The weather, though lovely in its way, was balmy and way too warm for this time of year, when it should be icy and cold, or at least decently chilly – even here in Georgia. Fog hung over the ground low, with an open space of clear air between it and a sky veiled in filmy white. Later in the morning when I went out for a walk, the clouds remained, thick with many layers, some shimmering silver, some creamy or dusky or dark gray, all drifting slowly from west to east. Now and then the sun came out, but never for long. Already, mid-morning, it was tee-shirt weather, near 70 degrees.

A bird in rolling flight landed on the trunk of a pecan tree – a Yellow-bellied Sapsucker so vividly clear that even its yellow belly showed uncommonly bright, along with a crimson crown and throat, and the bold, black and white sinuous stripes that curve along the face. I watched for a few moments as it hitched backwards down one large fork of the pecan tree, stopping now and then to explore a hole or a crevice. A coat of green moss covered much of the bark on the fork, making the view of the Sapsucker even more brightly colorful.

A little further on, a pair of Brown-headed Nuthatches chattered in some pines; a Downy Woodpecker trilled its descending call; a small flock of Cedar Waxwings flew overhead, scattering their high, thin calls. One little Dark-eyed Junco flew up from the roadside grass with a soft, jingling call, and into a tree, flashing the white edges of its tail. A few American Robins foraged in grassy yards, and a very small, creaking, chuckling flock of blackbirds perched in the bare branches of some oak trees. They stayed far enough away so that I couldn’t see them well. Most seemed to be Common Grackles, though there may have been others among them – I looked for Rusty Blackbirds, but couldn’t say for sure.

I passed the usual many Blue Jays and American Crows, a couple of quiet Northern Mockingbirds, and quite a few Eastern Bluebirds, some flashing very bright blue on this mostly gray day. The whistled song of a White-throated Sparrow rose from the field along the highway, Eastern Towhees called chur-whee. A Ruby-crowned Kinglet chattered its dry jidit-jidit in a bush, a Northern Flicker called an emphatic kleer! Four Black Vultures sat close together on the wires around one utility pole on the edge of a power cut through the field. An Eastern Phoebe perched on a lower wire, and a pair of House Finches sat together in a tree.
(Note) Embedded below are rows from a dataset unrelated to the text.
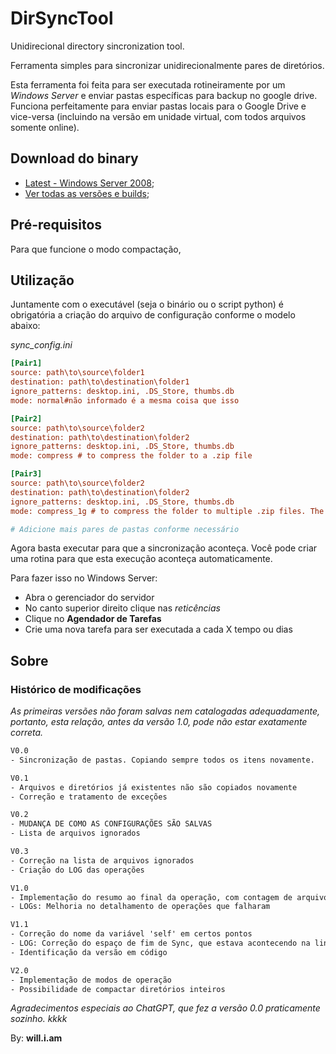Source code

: # DirSyncTool
Unidirecional directory sincronization tool.

Ferramenta simples para sincronizar unidirecionalmente pares de diretórios.

Esta ferramenta foi feita para ser executada rotineiramente por um *Windows Server* e enviar pastas específicas para backup no google drive.
Funciona perfeitamente para enviar pastas locais para o Google Drive e vice-versa (incluindo na versão em unidade virtual, com todos arquivos somente online).


## Download do binary

- [Latest - Windows Server 2008](dist/x64-winserver2008/syncdir.exe);
- [Ver todas as versões e builds](dist);

## Pré-requisitos

Para que funcione o modo compactação, 

## Utilização

Juntamente com o executável (seja o binário ou o script python) é obrigatória a criação do arquivo de configuração conforme o modelo abaixo:

*sync_config.ini*
```ini
[Pair1]
source: path\to\source\folder1
destination: path\to\destination\folder1
ignore_patterns: desktop.ini, .DS_Store, thumbs.db
mode: normal#não informado é a mesma coisa que isso

[Pair2]
source: path\to\source\folder2
destination: path\to\destination\folder2
ignore_patterns: desktop.ini, .DS_Store, thumbs.db
mode: compress # to compress the folder to a .zip file

[Pair3]
source: path\to\source\folder2
destination: path\to\destination\folder2
ignore_patterns: desktop.ini, .DS_Store, thumbs.db
mode: compress_1g # to compress the folder to multiple .zip files. The number after '_' means the files parts size

# Adicione mais pares de pastas conforme necessário
```

Agora basta executar para que a sincronização aconteça. Você pode criar uma rotina para que esta execução aconteça automaticamente.

Para fazer isso no Windows Server:
- Abra o gerenciador do servidor
- No canto superior direito clique nas *reticências*
- Clique no **Agendador de Tarefas**
- Crie uma nova tarefa para ser executada a cada X tempo ou dias



## Sobre

### Histórico de modificações
*As primeiras versões não foram salvas nem catalogadas adequadamente, portanto, esta relação, antes da versão 1.0, pode não estar exatamente correta.*
```txt
V0.0
- Sincronização de pastas. Copiando sempre todos os itens novamente.

V0.1
- Arquivos e diretórios já existentes não são copiados novamente
- Correção e tratamento de exceções

V0.2
- MUDANÇA DE COMO AS CONFIGURAÇÕES SÃO SALVAS
- Lista de arquivos ignorados

V0.3
- Correção na lista de arquivos ignorados
- Criação do LOG das operações

V1.0
- Implementação do resumo ao final da operação, com contagem de arquivos com sucesso e falha
- LOGs: Melhoria no detalhamento de operações que falharam

V1.1
- Correção do nome da variável 'self' em certos pontos
- LOG: Correção do espaço de fim de Sync, que estava acontecendo na linha errada
- Identificação da versão em código

V2.0
- Implementação de modos de operação
- Possibilidade de compactar diretórios inteiros
```

*Agradecimentos especiais ao ChatGPT, que fez a versão 0.0 praticamente sozinho. kkkk*

By: **will.i.am**
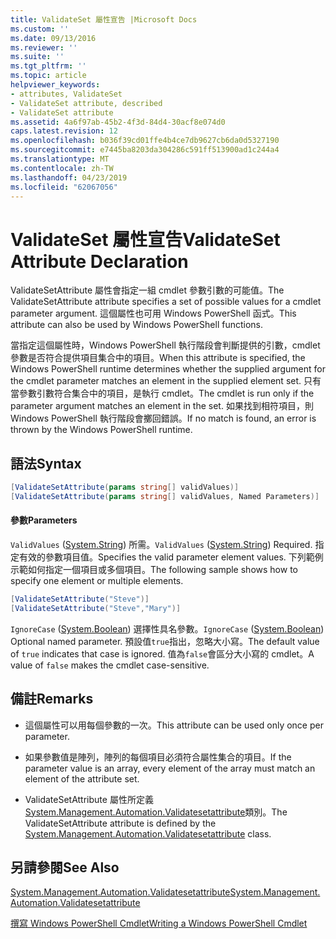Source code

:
 ```yaml
---
title: ValidateSet 屬性宣告 |Microsoft Docs
ms.custom: ''
ms.date: 09/13/2016
ms.reviewer: ''
ms.suite: ''
ms.tgt_pltfrm: ''
ms.topic: article
helpviewer_keywords:
- attributes, ValidateSet
- ValidateSet attribute, described
- ValidateSet attribute
ms.assetid: 4a6f97ab-45b2-4f3d-84d4-30acf8e074d0
caps.latest.revision: 12
ms.openlocfilehash: b036f39cd01ffe4b4ce7db9627cb6da0d5327190
ms.sourcegitcommit: e7445ba8203da304286c591ff513900ad1c244a4
ms.translationtype: MT
ms.contentlocale: zh-TW
ms.lasthandoff: 04/23/2019
ms.locfileid: "62067056"
---
```

# <a name="validateset-attribute-declaration"></a><span data-ttu-id="a3b04-102">ValidateSet 屬性宣告</span><span class="sxs-lookup"><span data-stu-id="a3b04-102">ValidateSet Attribute Declaration</span></span>

<span data-ttu-id="a3b04-103">ValidateSetAttribute 屬性會指定一組 cmdlet 參數引數的可能值。</span><span class="sxs-lookup"><span data-stu-id="a3b04-103">The ValidateSetAttribute attribute specifies a set of possible values for a cmdlet parameter argument.</span></span> <span data-ttu-id="a3b04-104">這個屬性也可用 Windows PowerShell 函式。</span><span class="sxs-lookup"><span data-stu-id="a3b04-104">This attribute can also be used by Windows PowerShell functions.</span></span>

<span data-ttu-id="a3b04-105">當指定這個屬性時，Windows PowerShell 執行階段會判斷提供的引數，cmdlet 參數是否符合提供項目集合中的項目。</span><span class="sxs-lookup"><span data-stu-id="a3b04-105">When this attribute is specified, the Windows PowerShell runtime determines whether the supplied argument for the cmdlet parameter matches an element in the supplied element set.</span></span> <span data-ttu-id="a3b04-106">只有當參數引數符合集合中的項目，是執行 cmdlet。</span><span class="sxs-lookup"><span data-stu-id="a3b04-106">The cmdlet is run only if the parameter argument matches an element in the set.</span></span> <span data-ttu-id="a3b04-107">如果找到相符項目，則 Windows PowerShell 執行階段會擲回錯誤。</span><span class="sxs-lookup"><span data-stu-id="a3b04-107">If no match is found, an error is thrown by the Windows PowerShell runtime.</span></span>

## <a name="syntax"></a><span data-ttu-id="a3b04-108">語法</span><span class="sxs-lookup"><span data-stu-id="a3b04-108">Syntax</span></span>

```csharp
[ValidateSetAttribute(params string[] validValues)]
[ValidateSetAttribute(params string[] validValues, Named Parameters)]
```

#### <a name="parameters"></a><span data-ttu-id="a3b04-109">參數</span><span class="sxs-lookup"><span data-stu-id="a3b04-109">Parameters</span></span>

<span data-ttu-id="a3b04-110">`ValidValues` ([System.String](/dotnet/api/System.String)) 所需。</span><span class="sxs-lookup"><span data-stu-id="a3b04-110">`ValidValues` ([System.String](/dotnet/api/System.String)) Required.</span></span> <span data-ttu-id="a3b04-111">指定有效的參數項目值。</span><span class="sxs-lookup"><span data-stu-id="a3b04-111">Specifies the valid parameter element values.</span></span> <span data-ttu-id="a3b04-112">下列範例示範如何指定一個項目或多個項目。</span><span class="sxs-lookup"><span data-stu-id="a3b04-112">The following sample shows how to specify one element or multiple elements.</span></span>

```csharp
[ValidateSetAttribute("Steve")]
[ValidateSetAttribute("Steve","Mary")]
```

<span data-ttu-id="a3b04-113">`IgnoreCase` ([System.Boolean](/dotnet/api/System.Boolean)) 選擇性具名參數。</span><span class="sxs-lookup"><span data-stu-id="a3b04-113">`IgnoreCase` ([System.Boolean](/dotnet/api/System.Boolean)) Optional named parameter.</span></span> <span data-ttu-id="a3b04-114">預設值`true`指出，忽略大小寫。</span><span class="sxs-lookup"><span data-stu-id="a3b04-114">The default value of `true` indicates that case is ignored.</span></span> <span data-ttu-id="a3b04-115">值為`false`會區分大小寫的 cmdlet。</span><span class="sxs-lookup"><span data-stu-id="a3b04-115">A value of `false` makes the cmdlet case-sensitive.</span></span>

## <a name="remarks"></a><span data-ttu-id="a3b04-116">備註</span><span class="sxs-lookup"><span data-stu-id="a3b04-116">Remarks</span></span>

- <span data-ttu-id="a3b04-117">這個屬性可以用每個參數的一次。</span><span class="sxs-lookup"><span data-stu-id="a3b04-117">This attribute can be used only once per parameter.</span></span>

- <span data-ttu-id="a3b04-118">如果參數值是陣列，陣列的每個項目必須符合屬性集合的項目。</span><span class="sxs-lookup"><span data-stu-id="a3b04-118">If the parameter value is an array, every element of the array must match an element of the attribute set.</span></span>

- <span data-ttu-id="a3b04-119">ValidateSetAttribute 屬性所定義[System.Management.Automation.Validatesetattribute](/dotnet/api/System.Management.Automation.ValidateSetAttribute)類別。</span><span class="sxs-lookup"><span data-stu-id="a3b04-119">The ValidateSetAttribute attribute is defined by the [System.Management.Automation.Validatesetattribute](/dotnet/api/System.Management.Automation.ValidateSetAttribute) class.</span></span>

## <a name="see-also"></a><span data-ttu-id="a3b04-120">另請參閱</span><span class="sxs-lookup"><span data-stu-id="a3b04-120">See Also</span></span>

[<span data-ttu-id="a3b04-121">System.Management.Automation.Validatesetattribute</span><span class="sxs-lookup"><span data-stu-id="a3b04-121">System.Management.Automation.Validatesetattribute</span></span>](/dotnet/api/System.Management.Automation.ValidateSetAttribute)

[<span data-ttu-id="a3b04-122">撰寫 Windows PowerShell Cmdlet</span><span class="sxs-lookup"><span data-stu-id="a3b04-122">Writing a Windows PowerShell Cmdlet</span></span>](./writing-a-windows-powershell-cmdlet.md)
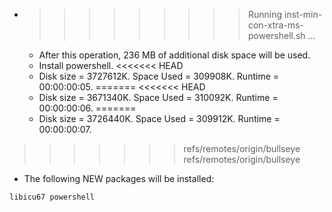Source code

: * >>>>>>>>> Running inst-min-con-xtra-ms-powershell.sh ...
  * After this operation, 236 MB of additional disk space will be used.
  * Install powershell.
<<<<<<< HEAD
  * Disk size = 3727612K. Space Used = 309908K. Runtime = 00:00:00:05.
=======
<<<<<<< HEAD
  * Disk size = 3671340K. Space Used = 310092K. Runtime = 00:00:00:06.
=======
  * Disk size = 3726440K. Space Used = 309912K. Runtime = 00:00:00:07.
>>>>>>> refs/remotes/origin/bullseye
>>>>>>> refs/remotes/origin/bullseye
  * The following NEW packages will be installed:
  ```bash
libicu67 powershell
  ```
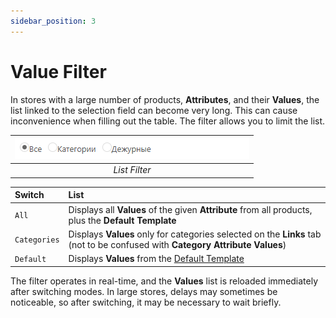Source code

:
 ```yaml
---
sidebar_position: 3
---
```


# Value Filter

In stores with a large number of products, **Attributes**, and their **Values**, the list linked to the selection field can become very long. This can cause inconvenience when filling out the table. The filter allows you to limit the list.

| ![attribute](/img/tutorial/value_filter.png) |
|:--:|
| *List Filter* |

| **Switch** | **List** |
|:--|:--|
| `All` | Displays all **Values** of the given **Attribute** from all products, plus the **Default Template** |
| `Categories` | Displays **Values** only for categories selected on the **Links** tab (not to be confused with **Category Attribute Values**) |
| `Default` | Displays **Values** from the [Default Template](general-info/duty.md) |

The filter operates in real-time, and the **Values** list is reloaded immediately after switching modes. In large stores, delays may sometimes be noticeable, so after switching, it may be necessary to wait briefly.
When I got back home, a dozen or more Chipping Sparrows flew up from the grass in our front yard and into the small, bare redbud and cherry trees there. So small and well-camouflaged, the Chipping Sparrows are nearly invisible in the brown winter grass, and I know I often miss them. But it always seems to me a happy thing and a good sign to see them – brown-streaked little birds with crisp red-brown caps and plain gray underneath, very common, but so easily overlooked. And on this lovely, but far too warm first day of January, an uneasy and foreboding sense of change is in the air, and the only thing that feels certain is that we can take no life, no living thing, for granted.